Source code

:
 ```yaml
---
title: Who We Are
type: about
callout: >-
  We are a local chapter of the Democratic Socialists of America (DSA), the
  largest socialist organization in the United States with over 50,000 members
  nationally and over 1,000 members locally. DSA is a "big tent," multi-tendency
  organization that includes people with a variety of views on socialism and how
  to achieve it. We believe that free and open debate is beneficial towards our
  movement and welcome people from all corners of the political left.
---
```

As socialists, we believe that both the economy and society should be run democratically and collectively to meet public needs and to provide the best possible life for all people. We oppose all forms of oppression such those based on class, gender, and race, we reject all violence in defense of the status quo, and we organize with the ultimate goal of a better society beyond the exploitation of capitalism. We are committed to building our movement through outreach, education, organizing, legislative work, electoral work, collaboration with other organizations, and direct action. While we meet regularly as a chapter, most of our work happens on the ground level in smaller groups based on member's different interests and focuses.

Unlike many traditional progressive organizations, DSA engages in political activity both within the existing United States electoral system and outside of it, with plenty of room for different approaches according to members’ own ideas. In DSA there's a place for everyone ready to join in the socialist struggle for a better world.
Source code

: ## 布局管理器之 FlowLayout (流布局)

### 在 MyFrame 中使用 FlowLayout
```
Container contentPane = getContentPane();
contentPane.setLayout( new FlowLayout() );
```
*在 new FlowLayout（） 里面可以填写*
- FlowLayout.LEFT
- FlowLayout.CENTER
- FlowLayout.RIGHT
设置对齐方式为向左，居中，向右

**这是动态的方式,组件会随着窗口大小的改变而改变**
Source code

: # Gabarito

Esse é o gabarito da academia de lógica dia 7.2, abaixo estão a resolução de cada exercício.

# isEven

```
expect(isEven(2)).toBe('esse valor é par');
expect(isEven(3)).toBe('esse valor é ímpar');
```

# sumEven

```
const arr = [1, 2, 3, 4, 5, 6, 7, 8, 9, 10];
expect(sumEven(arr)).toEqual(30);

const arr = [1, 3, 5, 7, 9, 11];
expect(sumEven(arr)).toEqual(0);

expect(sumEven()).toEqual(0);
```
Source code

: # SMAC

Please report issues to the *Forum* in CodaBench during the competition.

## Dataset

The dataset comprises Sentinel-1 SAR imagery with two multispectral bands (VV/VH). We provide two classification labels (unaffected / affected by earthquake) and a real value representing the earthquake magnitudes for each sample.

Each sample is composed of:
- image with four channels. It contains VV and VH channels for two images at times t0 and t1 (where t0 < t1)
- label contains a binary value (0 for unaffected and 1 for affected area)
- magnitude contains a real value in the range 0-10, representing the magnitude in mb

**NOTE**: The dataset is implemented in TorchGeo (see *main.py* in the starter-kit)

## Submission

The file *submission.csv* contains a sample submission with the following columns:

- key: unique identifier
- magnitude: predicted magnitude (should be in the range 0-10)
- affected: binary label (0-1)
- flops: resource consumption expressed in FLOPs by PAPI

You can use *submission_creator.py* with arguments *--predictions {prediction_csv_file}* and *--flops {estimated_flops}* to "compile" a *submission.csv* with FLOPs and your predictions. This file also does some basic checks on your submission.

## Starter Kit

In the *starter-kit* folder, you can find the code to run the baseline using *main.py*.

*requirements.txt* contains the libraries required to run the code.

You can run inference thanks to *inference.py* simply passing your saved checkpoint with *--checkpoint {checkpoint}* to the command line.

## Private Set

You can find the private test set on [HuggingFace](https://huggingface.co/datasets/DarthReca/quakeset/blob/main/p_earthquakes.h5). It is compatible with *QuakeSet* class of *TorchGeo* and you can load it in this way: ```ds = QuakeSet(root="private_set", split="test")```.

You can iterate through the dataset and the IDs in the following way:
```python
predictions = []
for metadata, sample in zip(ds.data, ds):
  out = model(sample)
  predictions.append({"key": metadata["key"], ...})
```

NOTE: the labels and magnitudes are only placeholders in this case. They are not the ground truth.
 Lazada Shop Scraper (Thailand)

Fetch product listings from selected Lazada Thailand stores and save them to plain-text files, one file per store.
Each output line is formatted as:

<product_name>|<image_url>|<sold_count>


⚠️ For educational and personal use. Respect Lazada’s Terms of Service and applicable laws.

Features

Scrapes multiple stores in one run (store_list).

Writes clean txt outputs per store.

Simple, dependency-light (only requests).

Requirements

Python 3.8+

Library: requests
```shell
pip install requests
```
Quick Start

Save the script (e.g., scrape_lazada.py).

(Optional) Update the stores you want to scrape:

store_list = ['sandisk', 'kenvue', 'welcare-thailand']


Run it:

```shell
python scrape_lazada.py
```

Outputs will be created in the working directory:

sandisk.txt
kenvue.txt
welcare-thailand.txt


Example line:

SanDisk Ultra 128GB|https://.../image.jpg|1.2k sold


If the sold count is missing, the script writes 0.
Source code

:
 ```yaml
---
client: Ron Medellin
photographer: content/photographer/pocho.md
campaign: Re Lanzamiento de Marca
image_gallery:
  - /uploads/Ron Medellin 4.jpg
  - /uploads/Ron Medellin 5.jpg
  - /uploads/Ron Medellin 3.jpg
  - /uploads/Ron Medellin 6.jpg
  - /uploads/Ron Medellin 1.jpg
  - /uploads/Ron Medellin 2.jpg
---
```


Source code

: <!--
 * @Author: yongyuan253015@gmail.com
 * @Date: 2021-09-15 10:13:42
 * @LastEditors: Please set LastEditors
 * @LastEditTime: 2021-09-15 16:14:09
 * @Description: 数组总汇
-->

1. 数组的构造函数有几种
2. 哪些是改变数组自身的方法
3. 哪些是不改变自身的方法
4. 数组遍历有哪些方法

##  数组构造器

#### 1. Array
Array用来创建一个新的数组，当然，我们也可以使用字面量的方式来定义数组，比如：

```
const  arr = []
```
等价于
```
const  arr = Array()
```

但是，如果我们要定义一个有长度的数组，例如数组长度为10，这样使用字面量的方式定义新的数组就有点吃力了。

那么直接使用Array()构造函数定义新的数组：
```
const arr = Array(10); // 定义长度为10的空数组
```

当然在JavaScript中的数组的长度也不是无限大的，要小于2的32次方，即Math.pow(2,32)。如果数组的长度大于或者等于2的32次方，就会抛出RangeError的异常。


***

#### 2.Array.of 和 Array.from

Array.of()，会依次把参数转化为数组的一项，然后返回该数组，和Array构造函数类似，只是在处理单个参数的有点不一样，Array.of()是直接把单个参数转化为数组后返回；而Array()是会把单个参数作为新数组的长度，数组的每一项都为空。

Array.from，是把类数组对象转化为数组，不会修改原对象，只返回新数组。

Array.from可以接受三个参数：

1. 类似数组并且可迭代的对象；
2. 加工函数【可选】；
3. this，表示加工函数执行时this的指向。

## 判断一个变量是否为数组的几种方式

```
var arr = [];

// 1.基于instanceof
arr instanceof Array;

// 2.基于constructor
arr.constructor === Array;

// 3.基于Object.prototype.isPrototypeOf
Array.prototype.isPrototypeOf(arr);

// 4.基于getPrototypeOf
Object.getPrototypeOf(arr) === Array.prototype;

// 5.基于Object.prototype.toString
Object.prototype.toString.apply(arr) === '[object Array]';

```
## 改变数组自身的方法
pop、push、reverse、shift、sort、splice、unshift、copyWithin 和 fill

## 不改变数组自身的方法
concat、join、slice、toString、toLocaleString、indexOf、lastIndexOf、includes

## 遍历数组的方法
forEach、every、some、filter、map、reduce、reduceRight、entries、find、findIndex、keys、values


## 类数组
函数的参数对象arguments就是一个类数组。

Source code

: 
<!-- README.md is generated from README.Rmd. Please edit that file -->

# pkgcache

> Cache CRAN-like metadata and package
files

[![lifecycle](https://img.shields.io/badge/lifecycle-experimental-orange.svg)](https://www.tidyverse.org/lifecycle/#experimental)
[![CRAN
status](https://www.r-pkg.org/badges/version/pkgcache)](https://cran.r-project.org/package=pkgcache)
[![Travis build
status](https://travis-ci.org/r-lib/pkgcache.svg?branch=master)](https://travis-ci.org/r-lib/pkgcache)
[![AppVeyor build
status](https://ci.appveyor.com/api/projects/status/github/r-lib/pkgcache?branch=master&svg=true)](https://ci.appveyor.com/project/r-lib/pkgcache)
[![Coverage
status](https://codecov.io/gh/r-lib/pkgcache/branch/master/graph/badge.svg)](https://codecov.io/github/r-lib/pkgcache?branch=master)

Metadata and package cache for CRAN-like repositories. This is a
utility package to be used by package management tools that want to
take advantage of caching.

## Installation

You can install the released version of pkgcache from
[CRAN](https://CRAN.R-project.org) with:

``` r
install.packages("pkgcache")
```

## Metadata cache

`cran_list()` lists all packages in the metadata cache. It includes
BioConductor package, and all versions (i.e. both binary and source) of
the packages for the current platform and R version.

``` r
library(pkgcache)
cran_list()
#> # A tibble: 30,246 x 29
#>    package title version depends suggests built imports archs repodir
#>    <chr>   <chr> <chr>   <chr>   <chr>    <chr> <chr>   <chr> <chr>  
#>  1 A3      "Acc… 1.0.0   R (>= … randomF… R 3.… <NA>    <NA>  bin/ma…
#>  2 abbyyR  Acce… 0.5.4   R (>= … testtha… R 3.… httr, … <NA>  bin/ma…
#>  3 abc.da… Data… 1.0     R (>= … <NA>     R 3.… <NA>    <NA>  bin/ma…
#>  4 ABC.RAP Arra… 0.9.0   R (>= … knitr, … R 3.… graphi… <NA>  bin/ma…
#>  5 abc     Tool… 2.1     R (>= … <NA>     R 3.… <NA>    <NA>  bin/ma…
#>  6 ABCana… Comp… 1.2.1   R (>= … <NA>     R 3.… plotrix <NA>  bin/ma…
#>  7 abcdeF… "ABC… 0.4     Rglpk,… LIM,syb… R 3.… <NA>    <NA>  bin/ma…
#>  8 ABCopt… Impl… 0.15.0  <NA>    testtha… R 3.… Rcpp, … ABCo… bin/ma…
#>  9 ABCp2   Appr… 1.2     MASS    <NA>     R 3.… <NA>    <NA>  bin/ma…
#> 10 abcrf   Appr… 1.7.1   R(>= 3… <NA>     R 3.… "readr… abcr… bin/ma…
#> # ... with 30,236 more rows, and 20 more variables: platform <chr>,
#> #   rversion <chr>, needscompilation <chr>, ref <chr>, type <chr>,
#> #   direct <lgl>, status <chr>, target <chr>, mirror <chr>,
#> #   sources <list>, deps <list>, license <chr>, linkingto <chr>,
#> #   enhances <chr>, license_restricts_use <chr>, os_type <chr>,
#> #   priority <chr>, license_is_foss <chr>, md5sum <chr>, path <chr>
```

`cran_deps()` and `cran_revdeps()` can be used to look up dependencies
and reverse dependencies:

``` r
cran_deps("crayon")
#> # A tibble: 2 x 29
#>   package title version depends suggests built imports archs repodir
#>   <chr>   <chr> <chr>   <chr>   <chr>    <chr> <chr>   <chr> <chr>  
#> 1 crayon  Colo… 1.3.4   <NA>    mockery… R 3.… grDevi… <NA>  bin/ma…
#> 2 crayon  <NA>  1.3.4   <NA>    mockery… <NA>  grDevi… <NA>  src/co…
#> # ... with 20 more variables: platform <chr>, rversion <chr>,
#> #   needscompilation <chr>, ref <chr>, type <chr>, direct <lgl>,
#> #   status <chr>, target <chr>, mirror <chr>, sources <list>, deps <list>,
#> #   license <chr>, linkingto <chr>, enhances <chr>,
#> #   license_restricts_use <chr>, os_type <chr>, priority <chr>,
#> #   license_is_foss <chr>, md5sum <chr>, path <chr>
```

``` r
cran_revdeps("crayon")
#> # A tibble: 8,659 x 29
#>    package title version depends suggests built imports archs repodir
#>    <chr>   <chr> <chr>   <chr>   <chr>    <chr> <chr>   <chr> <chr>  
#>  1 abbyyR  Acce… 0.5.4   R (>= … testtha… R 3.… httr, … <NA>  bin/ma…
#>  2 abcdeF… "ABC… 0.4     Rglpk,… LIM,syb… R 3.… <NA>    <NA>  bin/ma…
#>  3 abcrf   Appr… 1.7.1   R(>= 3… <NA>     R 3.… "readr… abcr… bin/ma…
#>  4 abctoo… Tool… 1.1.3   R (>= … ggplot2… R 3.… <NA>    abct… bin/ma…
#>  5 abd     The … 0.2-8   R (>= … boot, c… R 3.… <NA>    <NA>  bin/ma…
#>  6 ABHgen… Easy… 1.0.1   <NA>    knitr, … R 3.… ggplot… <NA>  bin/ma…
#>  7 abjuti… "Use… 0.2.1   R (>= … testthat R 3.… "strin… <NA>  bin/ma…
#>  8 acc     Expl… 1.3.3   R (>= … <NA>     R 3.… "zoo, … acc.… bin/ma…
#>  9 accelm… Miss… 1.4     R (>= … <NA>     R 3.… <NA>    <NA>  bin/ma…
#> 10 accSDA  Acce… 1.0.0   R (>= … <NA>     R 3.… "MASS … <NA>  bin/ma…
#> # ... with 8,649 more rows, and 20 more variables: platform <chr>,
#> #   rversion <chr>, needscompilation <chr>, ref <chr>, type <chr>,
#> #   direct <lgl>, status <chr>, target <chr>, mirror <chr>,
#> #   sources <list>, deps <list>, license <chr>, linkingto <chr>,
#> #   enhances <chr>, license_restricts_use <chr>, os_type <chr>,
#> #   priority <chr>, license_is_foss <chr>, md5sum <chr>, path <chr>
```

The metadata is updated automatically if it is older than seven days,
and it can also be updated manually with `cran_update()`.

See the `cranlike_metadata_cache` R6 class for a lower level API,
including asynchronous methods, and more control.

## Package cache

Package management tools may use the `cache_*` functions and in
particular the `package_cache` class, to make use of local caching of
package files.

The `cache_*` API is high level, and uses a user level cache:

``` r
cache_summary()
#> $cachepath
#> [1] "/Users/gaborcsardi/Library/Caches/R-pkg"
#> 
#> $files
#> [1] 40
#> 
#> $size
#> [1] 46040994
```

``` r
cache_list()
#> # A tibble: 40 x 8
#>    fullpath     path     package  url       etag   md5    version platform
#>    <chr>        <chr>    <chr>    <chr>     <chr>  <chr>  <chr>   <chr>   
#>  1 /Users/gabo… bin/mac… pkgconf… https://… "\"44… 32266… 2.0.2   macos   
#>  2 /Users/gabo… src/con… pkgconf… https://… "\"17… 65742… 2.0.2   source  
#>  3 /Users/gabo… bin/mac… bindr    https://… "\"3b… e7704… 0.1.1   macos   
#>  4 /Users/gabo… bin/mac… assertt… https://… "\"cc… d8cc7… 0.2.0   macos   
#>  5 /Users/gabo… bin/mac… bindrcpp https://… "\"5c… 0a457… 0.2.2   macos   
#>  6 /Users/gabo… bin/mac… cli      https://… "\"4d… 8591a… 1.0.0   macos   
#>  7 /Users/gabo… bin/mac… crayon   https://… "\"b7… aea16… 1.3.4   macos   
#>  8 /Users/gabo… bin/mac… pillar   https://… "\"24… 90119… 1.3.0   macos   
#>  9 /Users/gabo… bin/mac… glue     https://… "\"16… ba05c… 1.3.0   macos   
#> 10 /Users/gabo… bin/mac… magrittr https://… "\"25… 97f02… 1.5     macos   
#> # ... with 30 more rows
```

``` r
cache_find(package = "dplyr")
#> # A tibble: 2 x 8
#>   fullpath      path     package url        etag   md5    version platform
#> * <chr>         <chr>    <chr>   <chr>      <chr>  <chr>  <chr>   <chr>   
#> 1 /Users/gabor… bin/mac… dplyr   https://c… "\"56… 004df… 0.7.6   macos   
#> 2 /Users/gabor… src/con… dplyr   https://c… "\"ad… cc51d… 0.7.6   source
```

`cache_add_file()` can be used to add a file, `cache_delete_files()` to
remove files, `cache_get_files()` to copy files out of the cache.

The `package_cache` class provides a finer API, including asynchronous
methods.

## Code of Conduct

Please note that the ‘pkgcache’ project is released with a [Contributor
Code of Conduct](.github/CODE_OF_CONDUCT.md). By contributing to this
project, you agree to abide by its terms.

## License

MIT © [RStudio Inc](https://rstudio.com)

::::

• [To do]:
Across the entries above, tally the lines that contain the string "abcr" and give that figure alone.

• [Solution to the exercise]:
2